▸ Problem requirements: Some lines of the records below include the word "from". Report how many, and write nothing besides the number.

(Collected data)
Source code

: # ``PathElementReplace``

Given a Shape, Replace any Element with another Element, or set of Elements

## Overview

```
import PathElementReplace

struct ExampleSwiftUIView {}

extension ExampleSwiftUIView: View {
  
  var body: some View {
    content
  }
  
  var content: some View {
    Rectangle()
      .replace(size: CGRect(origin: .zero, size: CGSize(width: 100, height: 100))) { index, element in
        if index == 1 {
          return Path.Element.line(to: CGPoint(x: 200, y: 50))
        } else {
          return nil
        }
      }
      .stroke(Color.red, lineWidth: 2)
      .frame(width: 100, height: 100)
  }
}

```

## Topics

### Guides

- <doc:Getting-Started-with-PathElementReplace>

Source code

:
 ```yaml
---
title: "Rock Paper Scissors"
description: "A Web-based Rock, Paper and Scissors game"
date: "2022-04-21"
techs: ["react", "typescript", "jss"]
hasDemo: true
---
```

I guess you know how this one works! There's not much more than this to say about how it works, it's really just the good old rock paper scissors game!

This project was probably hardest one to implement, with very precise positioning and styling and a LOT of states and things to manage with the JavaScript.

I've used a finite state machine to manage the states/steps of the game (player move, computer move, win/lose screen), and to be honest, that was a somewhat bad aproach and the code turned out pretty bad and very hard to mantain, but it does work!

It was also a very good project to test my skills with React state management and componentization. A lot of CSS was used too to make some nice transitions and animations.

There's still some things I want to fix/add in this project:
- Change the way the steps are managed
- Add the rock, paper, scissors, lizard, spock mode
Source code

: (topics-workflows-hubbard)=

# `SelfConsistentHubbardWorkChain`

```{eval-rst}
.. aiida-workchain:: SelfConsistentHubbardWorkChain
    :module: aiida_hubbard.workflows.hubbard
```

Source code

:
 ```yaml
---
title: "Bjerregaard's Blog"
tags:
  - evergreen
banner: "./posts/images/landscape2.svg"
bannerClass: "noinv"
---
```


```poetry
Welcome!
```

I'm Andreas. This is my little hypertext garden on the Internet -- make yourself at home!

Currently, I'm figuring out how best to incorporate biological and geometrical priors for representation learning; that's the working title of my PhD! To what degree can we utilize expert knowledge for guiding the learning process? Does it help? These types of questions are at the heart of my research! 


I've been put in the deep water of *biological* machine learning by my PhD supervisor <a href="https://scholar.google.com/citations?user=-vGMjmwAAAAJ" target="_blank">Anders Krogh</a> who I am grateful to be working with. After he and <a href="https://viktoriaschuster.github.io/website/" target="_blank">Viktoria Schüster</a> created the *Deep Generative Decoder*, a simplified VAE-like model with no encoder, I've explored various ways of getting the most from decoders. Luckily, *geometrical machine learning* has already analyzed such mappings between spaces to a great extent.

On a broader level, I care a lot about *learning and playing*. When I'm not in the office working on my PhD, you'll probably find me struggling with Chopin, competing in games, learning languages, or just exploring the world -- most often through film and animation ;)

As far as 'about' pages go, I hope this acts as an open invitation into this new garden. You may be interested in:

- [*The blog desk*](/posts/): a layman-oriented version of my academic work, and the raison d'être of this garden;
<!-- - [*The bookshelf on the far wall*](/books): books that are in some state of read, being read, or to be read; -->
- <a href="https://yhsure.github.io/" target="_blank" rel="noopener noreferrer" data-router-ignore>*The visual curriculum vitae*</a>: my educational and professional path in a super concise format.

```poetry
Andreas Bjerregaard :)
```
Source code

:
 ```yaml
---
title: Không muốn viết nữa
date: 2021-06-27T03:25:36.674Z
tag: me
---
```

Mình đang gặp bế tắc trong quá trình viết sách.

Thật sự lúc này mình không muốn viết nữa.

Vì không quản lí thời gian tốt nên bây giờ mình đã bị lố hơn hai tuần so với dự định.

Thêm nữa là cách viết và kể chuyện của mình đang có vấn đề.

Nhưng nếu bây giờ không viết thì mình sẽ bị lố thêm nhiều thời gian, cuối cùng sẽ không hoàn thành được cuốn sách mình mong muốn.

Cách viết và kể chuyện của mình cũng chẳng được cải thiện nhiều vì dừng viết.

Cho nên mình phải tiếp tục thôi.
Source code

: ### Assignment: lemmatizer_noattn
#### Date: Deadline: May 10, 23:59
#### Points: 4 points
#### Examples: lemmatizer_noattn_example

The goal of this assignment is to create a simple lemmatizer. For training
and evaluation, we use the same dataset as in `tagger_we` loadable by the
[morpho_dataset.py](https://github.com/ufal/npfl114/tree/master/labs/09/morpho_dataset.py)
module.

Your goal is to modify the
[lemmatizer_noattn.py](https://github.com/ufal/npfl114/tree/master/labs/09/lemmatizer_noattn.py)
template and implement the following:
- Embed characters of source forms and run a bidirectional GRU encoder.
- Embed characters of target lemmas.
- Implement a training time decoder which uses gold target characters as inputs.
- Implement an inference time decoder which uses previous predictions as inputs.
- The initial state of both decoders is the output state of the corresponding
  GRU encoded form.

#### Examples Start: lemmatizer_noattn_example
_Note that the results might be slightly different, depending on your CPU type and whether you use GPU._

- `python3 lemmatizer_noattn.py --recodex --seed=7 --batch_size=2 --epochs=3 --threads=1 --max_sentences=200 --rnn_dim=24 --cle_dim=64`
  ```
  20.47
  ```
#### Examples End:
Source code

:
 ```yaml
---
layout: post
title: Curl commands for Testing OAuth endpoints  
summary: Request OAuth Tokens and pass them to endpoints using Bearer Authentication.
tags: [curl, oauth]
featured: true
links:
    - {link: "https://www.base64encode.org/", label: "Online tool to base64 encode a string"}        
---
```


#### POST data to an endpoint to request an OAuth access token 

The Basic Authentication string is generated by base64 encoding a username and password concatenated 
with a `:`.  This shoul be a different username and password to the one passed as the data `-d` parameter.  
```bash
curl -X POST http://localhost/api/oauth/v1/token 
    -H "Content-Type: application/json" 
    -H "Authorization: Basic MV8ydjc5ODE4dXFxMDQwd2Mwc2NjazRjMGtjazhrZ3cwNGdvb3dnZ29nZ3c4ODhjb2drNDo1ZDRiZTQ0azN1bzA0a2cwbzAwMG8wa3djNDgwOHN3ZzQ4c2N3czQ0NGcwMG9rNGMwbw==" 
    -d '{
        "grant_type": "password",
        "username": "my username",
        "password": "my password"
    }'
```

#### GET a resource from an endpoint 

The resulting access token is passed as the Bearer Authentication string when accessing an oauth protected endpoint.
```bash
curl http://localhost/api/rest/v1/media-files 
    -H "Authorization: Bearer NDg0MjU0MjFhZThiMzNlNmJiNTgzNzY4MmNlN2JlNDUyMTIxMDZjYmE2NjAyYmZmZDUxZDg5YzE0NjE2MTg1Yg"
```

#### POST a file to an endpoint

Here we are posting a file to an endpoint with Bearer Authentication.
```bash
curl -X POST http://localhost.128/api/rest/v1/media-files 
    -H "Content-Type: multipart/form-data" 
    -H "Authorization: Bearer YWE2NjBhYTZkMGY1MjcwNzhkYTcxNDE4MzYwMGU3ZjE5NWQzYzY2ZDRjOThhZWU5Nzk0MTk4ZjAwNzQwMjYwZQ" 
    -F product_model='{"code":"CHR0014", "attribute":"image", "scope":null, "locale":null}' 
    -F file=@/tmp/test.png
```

▸ Answer space: 2